Could someone get me started on how to figure out the altitude of triangle whose 2 sides are 13 and bottom is 10.

Thanks

 

[jwpaine]

You have an Isosceles triangle, with two congruent sides of length 13 and a base of 10

Draw a line from the vertex of the two congruent sides, and draw it down so that it is perpendicular with the base.

As you will see, you would than have a smaller triangle, who's side A = (1/2)base C = 13 and B = unknown.

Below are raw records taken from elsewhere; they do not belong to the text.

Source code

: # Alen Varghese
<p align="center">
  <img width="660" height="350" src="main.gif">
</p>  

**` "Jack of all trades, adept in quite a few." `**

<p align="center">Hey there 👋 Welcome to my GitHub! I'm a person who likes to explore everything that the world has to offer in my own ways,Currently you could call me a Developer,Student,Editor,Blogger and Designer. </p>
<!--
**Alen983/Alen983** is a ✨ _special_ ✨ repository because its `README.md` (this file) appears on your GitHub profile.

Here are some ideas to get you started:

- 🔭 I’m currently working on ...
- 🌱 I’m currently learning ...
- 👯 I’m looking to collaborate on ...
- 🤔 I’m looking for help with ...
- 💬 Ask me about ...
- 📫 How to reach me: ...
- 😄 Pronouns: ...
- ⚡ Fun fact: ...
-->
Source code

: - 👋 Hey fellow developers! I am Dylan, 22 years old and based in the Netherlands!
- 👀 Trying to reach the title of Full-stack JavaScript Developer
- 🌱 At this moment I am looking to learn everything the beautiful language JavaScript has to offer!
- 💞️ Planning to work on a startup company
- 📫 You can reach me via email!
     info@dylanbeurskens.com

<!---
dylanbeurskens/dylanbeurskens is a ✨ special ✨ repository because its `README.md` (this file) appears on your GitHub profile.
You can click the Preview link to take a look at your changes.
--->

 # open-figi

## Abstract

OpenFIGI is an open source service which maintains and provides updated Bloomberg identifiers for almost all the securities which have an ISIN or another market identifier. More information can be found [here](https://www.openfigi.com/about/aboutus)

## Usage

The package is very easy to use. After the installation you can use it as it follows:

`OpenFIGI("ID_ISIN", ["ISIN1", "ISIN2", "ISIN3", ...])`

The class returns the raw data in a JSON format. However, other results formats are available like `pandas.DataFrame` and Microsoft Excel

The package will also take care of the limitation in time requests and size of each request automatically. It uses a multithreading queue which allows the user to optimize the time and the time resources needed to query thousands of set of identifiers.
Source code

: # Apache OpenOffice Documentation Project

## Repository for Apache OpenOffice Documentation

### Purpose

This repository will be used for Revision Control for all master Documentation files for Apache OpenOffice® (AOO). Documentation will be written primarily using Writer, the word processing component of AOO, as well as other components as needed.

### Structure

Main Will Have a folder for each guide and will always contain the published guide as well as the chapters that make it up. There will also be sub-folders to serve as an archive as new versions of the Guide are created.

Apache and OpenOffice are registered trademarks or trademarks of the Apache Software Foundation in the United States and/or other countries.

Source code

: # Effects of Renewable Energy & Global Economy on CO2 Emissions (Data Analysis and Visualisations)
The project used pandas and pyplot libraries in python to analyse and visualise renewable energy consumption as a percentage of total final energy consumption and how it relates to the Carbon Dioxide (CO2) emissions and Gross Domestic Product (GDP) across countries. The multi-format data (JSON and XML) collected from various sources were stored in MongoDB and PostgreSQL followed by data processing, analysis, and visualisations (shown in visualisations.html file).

Now apply the Pythagorean theorem (a^2 + b^2 = c^2) to find the missing side, B: which is that of the height of the triangle.


Hope this helps!
John.

 

[jdruopp]

so then i would get 13^2 + 5^2 = x^2

194 = x^2

sqrt194 =x

x=14 (rounded off)

is this right?

 

[morson]

No. You misunderstood, or misread, what the other poster wrote.

You were led to solving the equation x^2 + 5^2 = 13^2 for x > 0 for x.

 

[jwpaine]

so then i would get 13^2 + 5^2 = x^2

194 = x^2

sqrt194 =x

x=14 (rounded off)

is this right?

No. I set c = hypotenuse: so:

\(\displaystyle \L b^2 + 5^2 = 13^2\)
\(\displaystyle \L b^2 + 25 = 169\)
\(\displaystyle \L b^2 = 144\)

\(\displaystyle \L b = +\sqrt{144}\)

 

[jdruopp]

Thank you so much, I understand